Pendek kata road map adalah perebutan pengaruh politik bagi Amerika, Uni Eropa dan Rusia. Fakta bahwa AS mengajak Uni Eropa, Rusia dan PBB hanyalah untuk memperkuat tekanan bagi fihak-fihak yang sedang bertikai termasuk negara-negara Arab. ?Sebab negara Arab juga ikut mempengaruhi diterima dan tidaknya proposal damai tersebut. Jika road map didukung pula Rusia, Uni Eropa dan PBB tentu akan memberikan kesan bahwa road map didukung oleh dunia. Negara-negara Arab akan merasa terkucil jika tidak mendukung rencana tersebut. Alasan lainnya sangat boleh jadi adalah untuk menyembunyikan kenyataan bahwa road map merupakan kesepakatan AS-Israel, dan menampakkan seakan-akan gagasan itu merupakan hasil kesepakatan kelompok “kuartet”.

Peta jalan damai sendiri, sebenarnya merupakan butir-butir kesepakatan antara AS dengan Israel, bukan gagasan asli kelompok “kuartet” seperti yang diklaim sebelumnya. Sebab, sebelum diserahkan ke Uni Eropa, PBB dan Rusia, proposal peace road map dikirimkan terlebih dahulu kepada PM Israel, Ariel Sharon. Uni Eropa, PBB, dan Rusia malah baru menerima sehari sesudah Israel. Tercatat terdapat lebih dari seratus perubahan sesuai yang diusulkan oleh Israel dan menunda pengumuman peace road map hingga pemilu dilangsungkan akhir Januari 2003 lalu di Israel. Bisa ditarik kesimpulan bahwa seandainya peta jalan damai terealisasi, sebenarnya yang banyak dirugikan adalah Palestina.
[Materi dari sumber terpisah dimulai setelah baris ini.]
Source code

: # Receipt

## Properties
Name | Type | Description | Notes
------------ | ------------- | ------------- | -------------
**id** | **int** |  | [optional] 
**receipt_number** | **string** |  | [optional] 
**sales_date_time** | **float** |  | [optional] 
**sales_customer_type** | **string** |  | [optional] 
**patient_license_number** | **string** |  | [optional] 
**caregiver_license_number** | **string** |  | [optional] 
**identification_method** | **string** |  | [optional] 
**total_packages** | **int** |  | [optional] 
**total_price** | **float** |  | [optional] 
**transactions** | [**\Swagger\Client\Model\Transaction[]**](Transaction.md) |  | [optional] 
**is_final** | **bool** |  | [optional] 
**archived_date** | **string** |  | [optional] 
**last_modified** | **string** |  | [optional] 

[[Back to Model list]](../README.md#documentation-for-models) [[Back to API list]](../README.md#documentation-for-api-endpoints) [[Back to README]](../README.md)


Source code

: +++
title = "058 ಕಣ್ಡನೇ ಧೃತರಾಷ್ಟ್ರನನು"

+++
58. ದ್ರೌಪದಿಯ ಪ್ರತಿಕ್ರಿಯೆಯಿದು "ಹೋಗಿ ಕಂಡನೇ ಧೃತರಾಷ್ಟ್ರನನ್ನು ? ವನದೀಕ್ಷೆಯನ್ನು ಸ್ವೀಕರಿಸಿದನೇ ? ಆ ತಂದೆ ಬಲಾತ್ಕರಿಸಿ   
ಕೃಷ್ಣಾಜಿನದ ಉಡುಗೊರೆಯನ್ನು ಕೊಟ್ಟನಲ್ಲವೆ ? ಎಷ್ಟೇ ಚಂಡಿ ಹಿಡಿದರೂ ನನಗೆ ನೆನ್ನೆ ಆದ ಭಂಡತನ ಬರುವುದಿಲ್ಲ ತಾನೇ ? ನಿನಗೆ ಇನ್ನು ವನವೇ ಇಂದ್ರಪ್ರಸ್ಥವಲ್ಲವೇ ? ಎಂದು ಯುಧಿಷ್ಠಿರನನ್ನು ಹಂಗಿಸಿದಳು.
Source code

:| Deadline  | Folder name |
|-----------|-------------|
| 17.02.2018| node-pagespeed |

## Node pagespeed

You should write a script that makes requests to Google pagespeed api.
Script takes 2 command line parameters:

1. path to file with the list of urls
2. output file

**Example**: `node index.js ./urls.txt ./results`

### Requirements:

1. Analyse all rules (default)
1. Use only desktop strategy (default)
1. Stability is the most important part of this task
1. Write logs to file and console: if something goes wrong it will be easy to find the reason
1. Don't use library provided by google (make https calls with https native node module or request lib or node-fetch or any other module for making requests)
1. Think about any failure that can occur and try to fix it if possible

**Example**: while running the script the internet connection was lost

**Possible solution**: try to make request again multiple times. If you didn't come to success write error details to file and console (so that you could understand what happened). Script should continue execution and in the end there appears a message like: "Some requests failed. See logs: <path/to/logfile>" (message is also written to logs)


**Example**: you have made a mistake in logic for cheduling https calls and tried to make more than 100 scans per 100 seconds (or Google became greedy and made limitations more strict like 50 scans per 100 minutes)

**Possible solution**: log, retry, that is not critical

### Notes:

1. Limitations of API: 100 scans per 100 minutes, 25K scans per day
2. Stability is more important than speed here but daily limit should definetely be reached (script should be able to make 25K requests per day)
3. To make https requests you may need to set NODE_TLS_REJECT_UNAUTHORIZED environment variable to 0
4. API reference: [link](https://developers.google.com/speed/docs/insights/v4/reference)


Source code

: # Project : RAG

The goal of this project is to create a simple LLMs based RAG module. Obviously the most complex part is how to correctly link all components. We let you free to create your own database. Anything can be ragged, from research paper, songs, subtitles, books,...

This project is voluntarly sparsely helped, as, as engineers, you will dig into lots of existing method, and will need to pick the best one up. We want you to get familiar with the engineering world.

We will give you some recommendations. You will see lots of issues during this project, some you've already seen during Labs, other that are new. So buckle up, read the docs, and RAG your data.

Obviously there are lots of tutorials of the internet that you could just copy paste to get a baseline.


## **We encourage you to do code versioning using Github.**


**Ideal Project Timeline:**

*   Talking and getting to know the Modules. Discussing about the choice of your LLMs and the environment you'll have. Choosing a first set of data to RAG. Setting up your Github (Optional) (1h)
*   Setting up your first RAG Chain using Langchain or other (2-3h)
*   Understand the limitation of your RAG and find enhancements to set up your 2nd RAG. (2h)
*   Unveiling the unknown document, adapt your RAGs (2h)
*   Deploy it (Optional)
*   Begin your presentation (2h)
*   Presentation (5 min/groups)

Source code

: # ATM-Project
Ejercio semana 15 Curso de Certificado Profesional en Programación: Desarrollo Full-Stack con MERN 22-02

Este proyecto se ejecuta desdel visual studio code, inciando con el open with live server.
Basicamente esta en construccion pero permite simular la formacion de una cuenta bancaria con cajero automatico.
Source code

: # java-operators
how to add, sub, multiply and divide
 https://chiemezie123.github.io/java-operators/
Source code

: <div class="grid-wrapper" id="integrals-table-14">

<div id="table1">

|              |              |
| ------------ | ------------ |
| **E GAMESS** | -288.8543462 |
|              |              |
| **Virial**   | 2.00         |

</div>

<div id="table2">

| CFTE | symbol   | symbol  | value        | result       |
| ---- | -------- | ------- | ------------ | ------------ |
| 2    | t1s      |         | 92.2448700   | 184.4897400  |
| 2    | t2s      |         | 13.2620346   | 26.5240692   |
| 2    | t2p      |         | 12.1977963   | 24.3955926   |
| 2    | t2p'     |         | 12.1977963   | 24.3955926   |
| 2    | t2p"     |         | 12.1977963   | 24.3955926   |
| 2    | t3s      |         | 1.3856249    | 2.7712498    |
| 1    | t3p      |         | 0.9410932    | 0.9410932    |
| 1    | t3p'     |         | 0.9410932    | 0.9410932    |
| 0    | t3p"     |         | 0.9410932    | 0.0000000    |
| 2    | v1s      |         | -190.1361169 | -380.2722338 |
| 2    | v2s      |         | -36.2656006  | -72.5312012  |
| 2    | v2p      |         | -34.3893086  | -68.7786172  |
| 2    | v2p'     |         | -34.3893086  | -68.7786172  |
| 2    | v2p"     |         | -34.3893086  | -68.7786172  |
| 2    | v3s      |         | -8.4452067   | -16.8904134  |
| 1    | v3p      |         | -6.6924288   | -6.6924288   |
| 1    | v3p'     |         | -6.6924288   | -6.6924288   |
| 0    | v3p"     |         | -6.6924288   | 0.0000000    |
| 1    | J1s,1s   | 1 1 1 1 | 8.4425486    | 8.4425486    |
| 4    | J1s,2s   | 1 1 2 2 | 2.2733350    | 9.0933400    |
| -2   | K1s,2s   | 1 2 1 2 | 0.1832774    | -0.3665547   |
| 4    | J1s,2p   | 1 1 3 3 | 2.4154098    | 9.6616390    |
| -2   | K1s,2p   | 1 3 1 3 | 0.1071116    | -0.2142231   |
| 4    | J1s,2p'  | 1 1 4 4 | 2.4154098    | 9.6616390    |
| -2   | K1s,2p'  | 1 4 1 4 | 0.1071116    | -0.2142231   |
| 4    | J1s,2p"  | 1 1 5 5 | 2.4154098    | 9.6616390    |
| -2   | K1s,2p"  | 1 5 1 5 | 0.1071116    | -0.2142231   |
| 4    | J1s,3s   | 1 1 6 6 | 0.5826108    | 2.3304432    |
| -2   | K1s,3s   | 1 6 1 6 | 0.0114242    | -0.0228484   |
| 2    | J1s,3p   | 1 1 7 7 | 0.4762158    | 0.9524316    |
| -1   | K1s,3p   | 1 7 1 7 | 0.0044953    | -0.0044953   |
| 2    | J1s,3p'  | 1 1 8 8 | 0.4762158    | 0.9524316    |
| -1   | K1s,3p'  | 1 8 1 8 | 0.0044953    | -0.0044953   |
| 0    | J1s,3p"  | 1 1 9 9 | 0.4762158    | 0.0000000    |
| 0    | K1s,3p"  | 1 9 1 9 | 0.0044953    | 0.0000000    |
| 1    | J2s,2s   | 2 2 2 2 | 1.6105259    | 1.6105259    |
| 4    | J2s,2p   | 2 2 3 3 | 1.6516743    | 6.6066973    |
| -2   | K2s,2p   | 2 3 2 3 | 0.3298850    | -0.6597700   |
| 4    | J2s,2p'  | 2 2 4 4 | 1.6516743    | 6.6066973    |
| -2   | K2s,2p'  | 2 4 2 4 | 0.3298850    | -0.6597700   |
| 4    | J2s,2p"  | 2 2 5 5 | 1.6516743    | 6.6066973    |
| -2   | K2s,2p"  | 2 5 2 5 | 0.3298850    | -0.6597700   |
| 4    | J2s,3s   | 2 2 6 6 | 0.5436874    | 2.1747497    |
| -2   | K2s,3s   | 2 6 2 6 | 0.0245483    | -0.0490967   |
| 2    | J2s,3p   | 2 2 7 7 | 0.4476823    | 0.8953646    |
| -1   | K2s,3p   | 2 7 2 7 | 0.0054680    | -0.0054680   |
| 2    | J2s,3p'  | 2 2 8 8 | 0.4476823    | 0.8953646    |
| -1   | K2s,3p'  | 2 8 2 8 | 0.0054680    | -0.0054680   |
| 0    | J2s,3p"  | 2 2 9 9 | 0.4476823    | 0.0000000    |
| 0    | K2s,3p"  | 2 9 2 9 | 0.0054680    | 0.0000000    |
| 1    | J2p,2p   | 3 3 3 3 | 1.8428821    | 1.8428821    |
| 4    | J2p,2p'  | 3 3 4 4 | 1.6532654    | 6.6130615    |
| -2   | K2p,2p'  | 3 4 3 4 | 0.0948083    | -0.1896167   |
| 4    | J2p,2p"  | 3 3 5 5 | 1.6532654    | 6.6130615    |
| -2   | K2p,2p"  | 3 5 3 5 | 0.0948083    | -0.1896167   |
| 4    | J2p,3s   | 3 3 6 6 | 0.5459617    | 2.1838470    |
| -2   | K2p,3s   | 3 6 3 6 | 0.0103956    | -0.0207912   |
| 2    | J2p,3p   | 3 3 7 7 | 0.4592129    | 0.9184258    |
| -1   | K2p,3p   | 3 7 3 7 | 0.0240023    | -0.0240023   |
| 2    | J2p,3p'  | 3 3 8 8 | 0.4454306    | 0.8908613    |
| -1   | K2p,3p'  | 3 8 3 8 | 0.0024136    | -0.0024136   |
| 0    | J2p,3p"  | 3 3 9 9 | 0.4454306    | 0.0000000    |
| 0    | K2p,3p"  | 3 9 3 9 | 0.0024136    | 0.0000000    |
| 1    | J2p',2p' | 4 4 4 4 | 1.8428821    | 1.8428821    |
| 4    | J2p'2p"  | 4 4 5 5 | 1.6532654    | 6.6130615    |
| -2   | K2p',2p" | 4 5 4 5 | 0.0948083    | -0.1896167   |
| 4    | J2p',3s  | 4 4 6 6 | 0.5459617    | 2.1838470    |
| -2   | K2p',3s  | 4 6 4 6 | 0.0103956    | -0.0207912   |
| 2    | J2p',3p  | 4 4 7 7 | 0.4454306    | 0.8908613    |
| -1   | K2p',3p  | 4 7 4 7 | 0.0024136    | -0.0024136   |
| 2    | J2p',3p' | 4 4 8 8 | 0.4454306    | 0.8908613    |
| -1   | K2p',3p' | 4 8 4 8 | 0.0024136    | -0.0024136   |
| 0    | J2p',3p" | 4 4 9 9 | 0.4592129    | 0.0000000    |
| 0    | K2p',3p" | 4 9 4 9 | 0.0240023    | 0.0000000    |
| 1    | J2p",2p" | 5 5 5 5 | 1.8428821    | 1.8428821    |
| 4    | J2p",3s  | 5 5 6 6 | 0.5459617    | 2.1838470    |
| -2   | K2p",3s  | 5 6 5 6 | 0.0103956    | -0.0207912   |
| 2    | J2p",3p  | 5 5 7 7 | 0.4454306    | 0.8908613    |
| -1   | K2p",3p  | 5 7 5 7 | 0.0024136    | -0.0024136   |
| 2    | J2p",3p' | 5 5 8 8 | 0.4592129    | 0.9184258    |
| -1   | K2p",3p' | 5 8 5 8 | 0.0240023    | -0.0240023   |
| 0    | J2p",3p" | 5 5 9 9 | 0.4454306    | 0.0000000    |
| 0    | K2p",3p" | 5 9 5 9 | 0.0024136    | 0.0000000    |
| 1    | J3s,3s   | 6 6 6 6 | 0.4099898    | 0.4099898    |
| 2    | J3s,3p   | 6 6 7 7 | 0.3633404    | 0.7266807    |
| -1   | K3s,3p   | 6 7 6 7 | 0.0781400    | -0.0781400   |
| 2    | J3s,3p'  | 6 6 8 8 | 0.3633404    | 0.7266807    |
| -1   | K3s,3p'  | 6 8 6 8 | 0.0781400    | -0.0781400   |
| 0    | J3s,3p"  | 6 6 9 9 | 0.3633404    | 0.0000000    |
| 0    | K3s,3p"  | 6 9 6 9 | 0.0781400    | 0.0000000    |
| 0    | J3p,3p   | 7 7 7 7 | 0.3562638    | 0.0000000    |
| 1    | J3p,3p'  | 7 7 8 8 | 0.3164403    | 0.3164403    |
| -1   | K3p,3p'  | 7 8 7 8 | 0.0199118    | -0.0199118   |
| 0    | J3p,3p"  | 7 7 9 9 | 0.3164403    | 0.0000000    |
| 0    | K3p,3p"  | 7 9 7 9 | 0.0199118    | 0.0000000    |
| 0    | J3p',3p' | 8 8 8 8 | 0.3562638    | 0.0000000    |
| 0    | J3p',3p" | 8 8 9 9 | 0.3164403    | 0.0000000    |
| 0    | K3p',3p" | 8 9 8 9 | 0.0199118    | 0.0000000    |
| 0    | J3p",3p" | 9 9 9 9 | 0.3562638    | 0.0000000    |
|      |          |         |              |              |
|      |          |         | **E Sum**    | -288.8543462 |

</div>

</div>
Meski demikian bagi Partai Likud yang mempunyai ideologi ultra kanan, masih tidak puas dengan isi road map tersebut. Misi dan visi Partai Likud dan partai kanan lainnya adalah mendirikan negara Israel Raya, yang mencakup juga wilayah Tepi Barat, Jalur Ghaza, Suriah, Lebanon, dan Jordania hingga pegunungan Sinai yang sekarang ini menjadi wilayah Mesir. Dengan wilayah yang ada sekarang ini tentunya tidak akan memuaskan Israel.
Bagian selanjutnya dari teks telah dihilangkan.